He was the driving force on a day when the Indians were frustrated for the better part of three periods by miscues, penalties, and an inspired Cornell defense. When he departed late in the fourth period, after Dartmouth had finally unloaded for three rapid-fire touchdowns, Short had amassed 192 yards in 28 carries. He caught one pass and also unleashed another completion to Ghasey on a quarterback-halfback-quarterback exchange that covered 21 yards.
Short's day at Cornell brought him within easy range of Dartmouth's single season rushing record. If he was satisfied, he didn't say so. "Great blocking," he said. "Brendan O'Neill, Stu Simms, Joe Leslie, and Darrel Gavle were really something."
And so it goes. On the eve of the Penn affair, the only thing that may satisfy this Dartmouth team is a touchdown every time they handle the ball and zero yardage for Penn. That would be something bordering on perfection—and that's the only thing that this team will settle for.
It's a team that must be considered extraordinary in the annals of Dartmouth football. The only problem is that, in their own minds, they may never really put together what they consider to be their best game.
Before the season began, Blackman was convinced that the Ivy League had a better overall balance of strength than in any other year. By the seventh week of the season, Dartmouth was averaging over 100 yards more on total offense than the closest Ivy rival.

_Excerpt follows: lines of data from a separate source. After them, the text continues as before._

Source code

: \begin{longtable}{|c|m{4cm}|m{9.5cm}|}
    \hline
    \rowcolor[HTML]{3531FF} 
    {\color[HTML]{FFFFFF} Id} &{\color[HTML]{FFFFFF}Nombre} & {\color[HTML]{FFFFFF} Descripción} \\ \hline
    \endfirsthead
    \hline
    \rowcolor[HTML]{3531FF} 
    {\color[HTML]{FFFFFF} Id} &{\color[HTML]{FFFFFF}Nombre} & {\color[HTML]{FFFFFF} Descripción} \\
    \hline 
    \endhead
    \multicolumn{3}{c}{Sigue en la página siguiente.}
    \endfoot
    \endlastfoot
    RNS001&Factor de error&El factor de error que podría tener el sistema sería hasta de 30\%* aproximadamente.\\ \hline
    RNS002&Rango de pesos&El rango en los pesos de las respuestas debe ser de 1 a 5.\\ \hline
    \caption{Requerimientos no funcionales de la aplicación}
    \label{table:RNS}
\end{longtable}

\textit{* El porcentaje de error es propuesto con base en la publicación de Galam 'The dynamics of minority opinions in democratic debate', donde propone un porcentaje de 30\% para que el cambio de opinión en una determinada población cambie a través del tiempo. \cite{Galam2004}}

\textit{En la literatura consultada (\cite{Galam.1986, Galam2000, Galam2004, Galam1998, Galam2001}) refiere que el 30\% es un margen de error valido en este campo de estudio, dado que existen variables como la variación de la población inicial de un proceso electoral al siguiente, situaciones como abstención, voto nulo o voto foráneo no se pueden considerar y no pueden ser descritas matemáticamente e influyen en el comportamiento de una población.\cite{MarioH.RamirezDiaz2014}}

Defensively, the Indians were thoroughly unyielding. They zeroed Yale for the first time in the Elis' 32 games that preceded the affair in the Bowl. They did the same to Columbia and Cornell (making it five shutouts on the eve of Penn).
But they weren't really satisfied with any of it. Against Columbia, they were flatter than any other day of the season—and still had a 21-0 lead at the half. "We had a little 'discussion' at halftime," said Blackman, "and in the second half the team played with the pride and precision it has been noted for."
Precision is a good word for it. The Indians came out of the dressing room and methodically racked up 27 points in the next 16 minutes. Short scored twice before Bob Brown was given a chance to deliver another touchdown on "Alumni Play Number One"—an end-around production that was being saved for Bob's friends from New York (he comes from Massapequa). It was a 39-yard dash around left end and you could have nothing but pity for the lone Columbia defender who could do little but watch Brown approaching behind seven (count 'em) green-shirted blockers.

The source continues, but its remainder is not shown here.